Do you have any recommendations something maybe under $800?


----------



## BigRed38 (May 5, 2009)

If you are just going to be fishing bays and rivers then the freedom hawk should be ok. I would be more concerned with drag if fishing offshore. Keep in mind though, it's only a matter of time before you will want to start chasing kings and red snapper from a yak. I would look into some other brands before making a decision. A new Freedom hawk is almost $1k, a lot of great boats are in that price range. A cheaper but VERY stable alternative would be the Ascend 128T for about $700 before tax. LiLBlue loves these boats- http://www.pensacolafishingforum.com/f49/fs128t-build-314345/ . Definitely worth the time to look. Take the money you would spend on a Hawk and put it towards customizing this boat! Hope this helps!


----------



## timeflies (Oct 3, 2007)

Not as flyfishing friendly as I wanted it to be. Very stable. Paddled slower than some other yaks out there, but it wasn't a sloth by any means. Heavy. I liked being able to stand up and move around.


----------



## bowh252 (Aug 5, 2013)

Yea I like the fs128t I've seen a couple for sale and I like the deck storage and all that but it looked like it would be pretty tough to paddle the one I saw looked a little square up front


----------



## BigRed38 (May 5, 2009)

bowh252 said:


> Yea I like the fs128t I've seen a couple for sale and I like the deck storage and all that but it looked like it would be pretty tough to paddle the one I saw looked a little square up front


There's a video somewhere of a BPS demo of one being paddled around one of the show ponds. 

Heres one: 




The video is just him standing up and throwing a bait caster.

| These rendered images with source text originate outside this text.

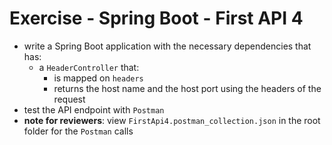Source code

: # Exercise - Spring Boot - First API 4
* write a Spring Boot application with the necessary dependencies that has:
  * a `HeaderController` that:
    * is mapped on `headers`
    * returns the host name and the host port using the headers of the request
* test the API endpoint with `Postman`
* **note for reviewers**: view `FirstApi4.postman_collection.json` in the root folder for the `Postman` calls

Also look into the Malibu X-factor or Stealth. Wide, stable boats with a TON of storage and can be customized easily to fit your flavor. Very popular boat, so finding one used shouldn't be a problem. My brother found a 12' Stealth for around $600 used.


----------



## bowh252 (Aug 5, 2013)

How hard would it be to put the fs128t seat or a jackson seat on a different brand are they interchangeable?


----------



## BigRed38 (May 5, 2009)

bowh252 said:


> How hard would it be to put the fs128t seat or a jackson seat on a different brand are they interchangeable?


Not sure, hopefully someone will chime in. A buddy of mine (Blake R. on here) took a low sitting lawn chair or stadium seat (can't remember) and bungied it into his Ocean Kayak Scrambler. From what he told me, it was awesome. Where there's a will there's a way. :thumbup:


----------



## spencer618 (Jan 30, 2014)

Bps had the ascends on sale for 550 in the last ad I recieved.


----------



## bowh252 (Aug 5, 2013)

Thanks for all the help guys hopefully within the next month I'll have me one


----------



## Try'n Hard (Oct 23, 2008)

Fs128t is nice. Mine has loads of deck room but it is heavy and a tank to paddle. I love it for rivers and lakes but not sure how it would be in the open bay or gulf

Sent from my iPhone using Forum Runner


----------



## Yakavelli (Mar 17, 2010)

My cousin bought a freedom hawk after I convinced him to give kayak fishing a shot. Within two months, he sold it and lost all interest in kayak fishing. Another guy I know had two freedom hawks and has since sold them and given up kayak fishing. They are a great idea and look cool as hell but, ultimately, not the best fishing kayaks. 

Sent from my SCH-I545 using Tapatalk


----------



## johnf (Jan 20, 2012)

BigRed38 said:


> Not sure, hopefully someone will chime in. A buddy of mine (Blake R. on here) took a low sitting lawn chair or stadium seat (can't remember) and bungied it into his Ocean Kayak Scrambler. From what he told me, it was awesome. Where there's a will there's a way. :thumbup:


I would love to see a picture of this for mine.


----------